Traci Baxley is a 52-year-old married mother of five children, an education professor at a university in Boca Raton, Florida, and a coach for moms raising children in transracial families. As busy as she is, she says she pays close attention for signs that she and her husband, Thomas, a lawyer, need to check in. Because the family is always together these days, Traci says, “Our love language is our kids right now. We feel like we’re connecting when we’re with our kids. And I feel connected to him when I see him being a good dad.”

Even so, because he likes to keep up with all the latest coronavirus news while she prefers only a little at a time, they often find themselves in separate rooms of their house or quickly passing each other by as they toggle between work and homeschooling the children. “Once we realize that we’re not seeing each other, we make time and space,” she says. “Just small things like a 10-second hug. A lingering kiss. Hand-holding. Sometimes that’s all it takes.”

Here are some other ways for you to reconnect and refill each other’s love tanks.

Pay attention. When your partner casually comments on a social media post or even makes an observation about the weather, take a moment to acknowledge and respond. We all want to be seen and heard in our relationships. Acknowledging even the smallest of “bids for attention” as John and Julie Gottman, creators of the Gottman Method for couples therapy, call them, shows your partner that they matter.

Express appreciation. Identify a specific behavior or characteristic of your partner that you find lovable and tell your partner why. That act of thinking and expressing positive thoughts helps to build up goodwill and deepen your friendship, the foundation of a healthy relationship. Take turns telling each other something good.

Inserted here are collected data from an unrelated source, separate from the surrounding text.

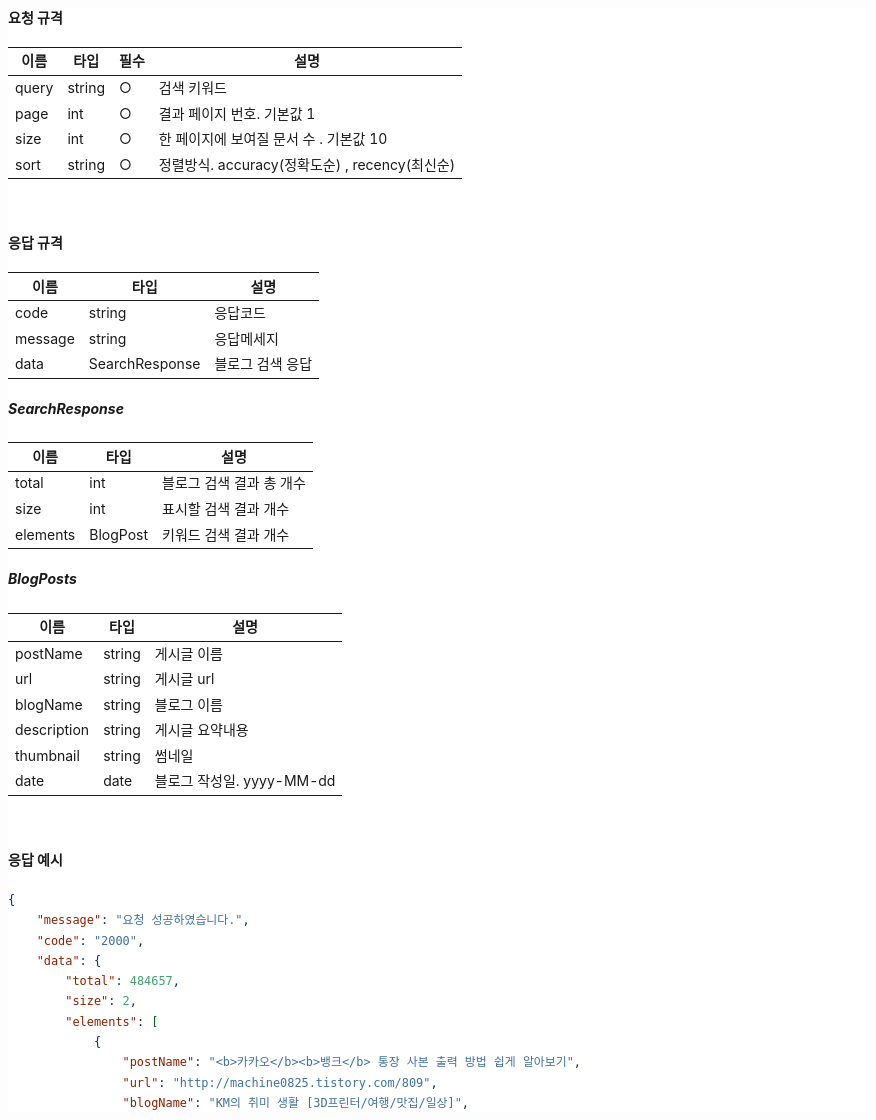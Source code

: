 #### 요청 규격

| 이름    | 타입   | 필수 | 설명        |
| ------- | ------ | ---- | ----------- |
| query | string | ○    | 검색 키워드 |
| page | int | ○    | 결과 페이지 번호. 기본값 1|
| size | int | ○    | 한 페이지에 보여질 문서 수 . 기본값 10 |
| sort | string | ○    | 정렬방식.  accuracy(정확도순) , recency(최신순) |

</br>

#### 응답 규격

| 이름           | 타입                 | 설명                         |
| -------------- | -------------------- | ---------------------------- |
| code          | string                  | 응답코드 |
| message | string | 응답메세지          |
| data | SearchResponse | 블로그 검색 응답 |

##### SearchResponse

| 이름        | 타입   | 설명                  |
| ----------- | ------ | --------------------- |
| total   | int | 블로그 검색 결과 총 개수 |
| size     | int | 표시할 검색 결과 개수     |
| elements | BlogPost | 키워드 검색 결과 개수 |


##### BlogPosts

| 이름        | 타입   | 설명                  |
| ----------- | ------ | --------------------- |
| postName   | string | 게시글 이름 |
| url     | string | 게시글 url    |
| blogName | string | 블로그 이름 |
| description | string | 게시글 요약내용 |
| thumbnail | string | 썸네일 |
| date | date | 블로그 작성일. yyyy-MM-dd |

</br>

#### 응답 예시

```json
{
    "message": "요청 성공하였습니다.",
    "code": "2000",
    "data": {
        "total": 484657,
        "size": 2,
        "elements": [
            {
                "postName": "<b>카카오</b><b>뱅크</b> 통장 사본 출력 방법 쉽게 알아보기",
                "url": "http://machine0825.tistory.com/809",
                "blogName": "KM의 취미 생활 [3D프린터/여행/맛집/일상]",
```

Touch. At a time when so many are lonely and longing for a hug, couples living together have the privilege of enjoying physical intimacy. That doesn’t necessarily mean sex, but it could lead to greater sexual satisfaction. Holding hands, snuggling and gentle massage are all powerful, nonverbal ways of expressing affection, and they promote the release of feel-good and bonding hormones dopamine, oxytocin and serotonin.

Share a hobby or activity. Find something you both enjoy that helps you escape your routine. Bonus points if that something gets you moving. For instance, a power walk allows you to get in some exercise and to catch up with each other’s concerns and dreams. Even cooking together can turn what might be a ho-hum experience into an opportunity to create and connect. Sign up for a virtual cooking class or make a treasured family recipe.

Seek support. If it seems as if you’re not even speaking the same language (or you’re in conflict about Every. Little. Thing.), seek guidance from a trained mental health professional who can help you communicate and understand each other better, and keep your love tanks full.